South Carolina Historical Magazine - Darcy R. Fryer
In Generations of Captivity, Ira Berlin synthesizes the vast body of recent scholarship on the history of North American slavery into a concise and colorful text. Generations of Captivity resembles Berlin's earlier overview of American slavery, Many Thousands Gone: The First Two Centuries of Slavery in North America (1998), but it covers more chronological ground in fewer pages and more clearly targets a popular audience. The central theme of Berlin's work is that American slavery was an institution that changed over time...Generations of Captivity provides a sophisticated, yet readable, overview of the history of American slavery for general readers. It would be a suitable book for an undergraduate survey of American history or a specialized course on the history of slavery--or for a long-time student of American slavery who is groping for synthesis. Three tables provide valuable data about the slave and free-black population of the American colonies and United States (by state and region) from 1680 to 1860, and extensive footnotes provide recommendations for further reading.
English Historical Review - Larry Hudson
Generations of Captivity presents a novel way of conceptualising the long spread of slavery in America, and the ways in which Africans and African-Americans adjusted to slavery and how they too were shaped by the institution. The book identifies five "generations" of Africans and their descendants as they coped with societal shifts taking place around them as their world came into brutal contact with White Europeans.

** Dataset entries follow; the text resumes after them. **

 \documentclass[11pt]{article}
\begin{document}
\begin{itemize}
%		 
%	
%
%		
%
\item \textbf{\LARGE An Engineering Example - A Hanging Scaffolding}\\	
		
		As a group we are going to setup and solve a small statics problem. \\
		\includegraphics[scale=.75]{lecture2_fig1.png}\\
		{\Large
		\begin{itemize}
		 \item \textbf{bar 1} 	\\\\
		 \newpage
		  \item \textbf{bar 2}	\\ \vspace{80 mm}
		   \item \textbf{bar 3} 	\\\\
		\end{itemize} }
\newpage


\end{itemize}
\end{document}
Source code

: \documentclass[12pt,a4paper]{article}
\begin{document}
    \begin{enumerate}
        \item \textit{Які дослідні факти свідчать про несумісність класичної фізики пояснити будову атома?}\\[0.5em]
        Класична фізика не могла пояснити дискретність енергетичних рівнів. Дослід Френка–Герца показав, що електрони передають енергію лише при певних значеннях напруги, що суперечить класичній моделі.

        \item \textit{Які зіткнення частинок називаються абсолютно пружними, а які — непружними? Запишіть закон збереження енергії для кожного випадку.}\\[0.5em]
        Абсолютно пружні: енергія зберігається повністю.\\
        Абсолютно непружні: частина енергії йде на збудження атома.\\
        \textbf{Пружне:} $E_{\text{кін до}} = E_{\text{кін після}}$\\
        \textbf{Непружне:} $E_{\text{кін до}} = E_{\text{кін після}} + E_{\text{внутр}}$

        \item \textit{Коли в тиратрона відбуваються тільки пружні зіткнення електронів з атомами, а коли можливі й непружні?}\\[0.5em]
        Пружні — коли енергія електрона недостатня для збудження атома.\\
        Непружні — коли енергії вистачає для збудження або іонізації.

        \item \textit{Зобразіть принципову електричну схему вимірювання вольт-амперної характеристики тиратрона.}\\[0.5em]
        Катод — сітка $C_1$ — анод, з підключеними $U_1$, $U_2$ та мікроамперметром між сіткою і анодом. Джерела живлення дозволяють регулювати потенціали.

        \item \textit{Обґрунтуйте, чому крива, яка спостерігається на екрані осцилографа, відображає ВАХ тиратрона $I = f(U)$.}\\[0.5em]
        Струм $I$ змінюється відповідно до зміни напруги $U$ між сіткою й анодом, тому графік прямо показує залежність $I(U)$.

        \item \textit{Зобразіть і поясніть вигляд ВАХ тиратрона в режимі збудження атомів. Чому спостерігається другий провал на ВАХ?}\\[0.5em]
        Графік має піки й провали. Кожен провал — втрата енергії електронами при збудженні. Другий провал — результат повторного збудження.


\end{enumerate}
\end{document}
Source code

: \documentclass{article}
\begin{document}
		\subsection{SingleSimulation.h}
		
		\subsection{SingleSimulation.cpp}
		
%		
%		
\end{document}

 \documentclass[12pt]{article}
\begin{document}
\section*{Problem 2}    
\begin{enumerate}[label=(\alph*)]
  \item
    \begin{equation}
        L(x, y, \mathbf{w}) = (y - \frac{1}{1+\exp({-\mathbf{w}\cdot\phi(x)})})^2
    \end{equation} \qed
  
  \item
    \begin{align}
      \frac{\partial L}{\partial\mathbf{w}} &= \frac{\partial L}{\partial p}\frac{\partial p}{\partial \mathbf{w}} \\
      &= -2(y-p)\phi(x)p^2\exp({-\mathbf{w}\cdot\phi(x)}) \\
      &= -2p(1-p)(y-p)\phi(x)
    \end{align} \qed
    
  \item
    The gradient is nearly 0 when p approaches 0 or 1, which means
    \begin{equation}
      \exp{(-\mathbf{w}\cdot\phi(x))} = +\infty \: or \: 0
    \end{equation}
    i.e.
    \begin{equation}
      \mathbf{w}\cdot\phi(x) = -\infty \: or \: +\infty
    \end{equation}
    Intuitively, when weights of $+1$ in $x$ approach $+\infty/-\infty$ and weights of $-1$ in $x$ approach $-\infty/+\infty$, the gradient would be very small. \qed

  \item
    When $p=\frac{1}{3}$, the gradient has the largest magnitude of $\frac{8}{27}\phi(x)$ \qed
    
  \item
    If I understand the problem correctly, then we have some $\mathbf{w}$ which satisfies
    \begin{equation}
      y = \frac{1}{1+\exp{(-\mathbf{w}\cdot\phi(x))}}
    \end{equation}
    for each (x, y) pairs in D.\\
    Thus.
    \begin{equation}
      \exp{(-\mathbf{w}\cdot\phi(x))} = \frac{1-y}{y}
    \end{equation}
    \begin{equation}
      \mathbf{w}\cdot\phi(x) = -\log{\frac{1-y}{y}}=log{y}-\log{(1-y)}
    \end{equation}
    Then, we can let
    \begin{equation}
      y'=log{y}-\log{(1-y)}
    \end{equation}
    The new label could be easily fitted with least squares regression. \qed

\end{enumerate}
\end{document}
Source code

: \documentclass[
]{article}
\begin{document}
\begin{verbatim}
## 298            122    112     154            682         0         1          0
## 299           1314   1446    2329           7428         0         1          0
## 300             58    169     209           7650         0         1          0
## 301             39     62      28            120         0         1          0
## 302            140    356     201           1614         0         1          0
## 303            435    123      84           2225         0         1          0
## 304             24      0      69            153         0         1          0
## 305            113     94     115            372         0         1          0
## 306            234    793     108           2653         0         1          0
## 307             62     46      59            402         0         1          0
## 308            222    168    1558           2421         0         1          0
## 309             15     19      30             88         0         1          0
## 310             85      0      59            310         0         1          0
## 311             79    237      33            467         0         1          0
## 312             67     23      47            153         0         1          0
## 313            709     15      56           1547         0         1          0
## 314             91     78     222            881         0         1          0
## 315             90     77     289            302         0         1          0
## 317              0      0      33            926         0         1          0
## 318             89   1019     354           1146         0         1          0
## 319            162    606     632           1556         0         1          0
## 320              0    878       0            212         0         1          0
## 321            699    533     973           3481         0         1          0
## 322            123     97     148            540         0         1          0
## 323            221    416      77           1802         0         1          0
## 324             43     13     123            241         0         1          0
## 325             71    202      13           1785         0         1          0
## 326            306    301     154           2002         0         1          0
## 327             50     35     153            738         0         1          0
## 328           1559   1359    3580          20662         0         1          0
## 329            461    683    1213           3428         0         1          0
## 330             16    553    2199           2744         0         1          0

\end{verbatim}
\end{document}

H-Net Online - Gary T. Edwards
Ira Berlin charges to the aid of all who labor to demonstrate that slavery entailed meaningful change across three evolutionary centuries. Generations of Captivity offers a reflective synthesis and broad narrative. Moving fluidly, the author navigates the current of historical transition from one era to another and one region to another. Throughout, Berlin has crafted a trenchant review of the salient elements of African-American enslavement...This award-winning sequel to Many Thousands Gone is an admirable compliment to the author’s sweeping overview of slavery in America. It further solidifies Ira Berlin’s secure standing as one of the generation’s preeminent scholars on the topic.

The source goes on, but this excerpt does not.